The hardcover first edition published by Algonquin has led Branch's fiction bestseller list, despite the availability of a movie tie-in paperback published by Penguin. The store bought up the remainder of Big Fish's original 13,000-copy $17.95 hardcover printing--which the store is selling for $35 a piece.
"Daniel has been a favorite customer of ours ever since we opened just over a year ago," Kate Branch, owner of the 4,000-sq.-ft. store, told PW Daily. "He lives nearby, and we had him in for a signing last spring for The Watermelon King (Houghton Mifflin, $23), his third novel. But we wanted to so something special for him when the movie opened here. He was agreeable, of course, and suggested Algonquin as a co-host."
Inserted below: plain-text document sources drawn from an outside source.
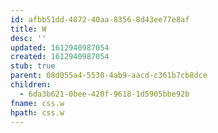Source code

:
 ```yaml
---
id: afbb51dd-4872-40aa-8356-8d43ee77e8af
title: W
desc: ''
updated: 1612940987054
created: 1612940987054
stub: true
parent: 08d055a4-5530-4ab9-aacd-c361b7cb8dce
children:
  - 6da3b621-0bee-420f-9618-1d5905bbe92b
fname: css.w
hpath: css.w
---
```



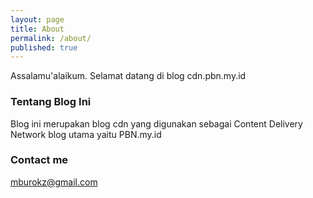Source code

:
 ```yaml
---
layout: page
title: About
permalink: /about/
published: true
---
```


Assalamu'alaikum. 
Selamat datang di blog cdn.pbn.my.id

### Tentang Blog Ini

Blog ini merupakan blog cdn yang digunakan sebagai Content Delivery Network blog utama yaitu PBN.my.id

### Contact me

[mburokz@gmail.com](mailto:mburokz@gmail.com)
Branch thinks that her store, and perhaps some in Alabama, where the autobiographical novel is set and the movie was filmed, are the only places with first editions for sale. Most copies Algonquin has warehoused are from a 3,000-copy second printing.
Algonquin marketing director Craig Popelars said the Tim Burton-directed movie has resulted in a "significant" increase in demand for the second edition hardcover.
Like Branch, Popelars and some of his colleagues have seen the movie. He commented that it was " very gratifying to see the end result of a book we took a lot of pleasure in publishing."
Kathy Pories, Wallace's editor for Big Fish, attended the movie's New York premiere as the author's guest. "Yes, I walked on the red carpet," she said, adding, "Although a book and the movie made from it are never the same and there are elements of the movie that aren't in the novel, the movie is nevertheless incredibly faithful to the book in capturing the essentials of its father-son relationship and the whole curve of the father's grandiose storytelling process. But what's been so amazing to me is to follow a book all the way through from its incoming manuscript to its ultimate Hollywood realization."
Though Wallace had only minimal involvement in adapting the script, he does appear briefly in the film as an economics professor.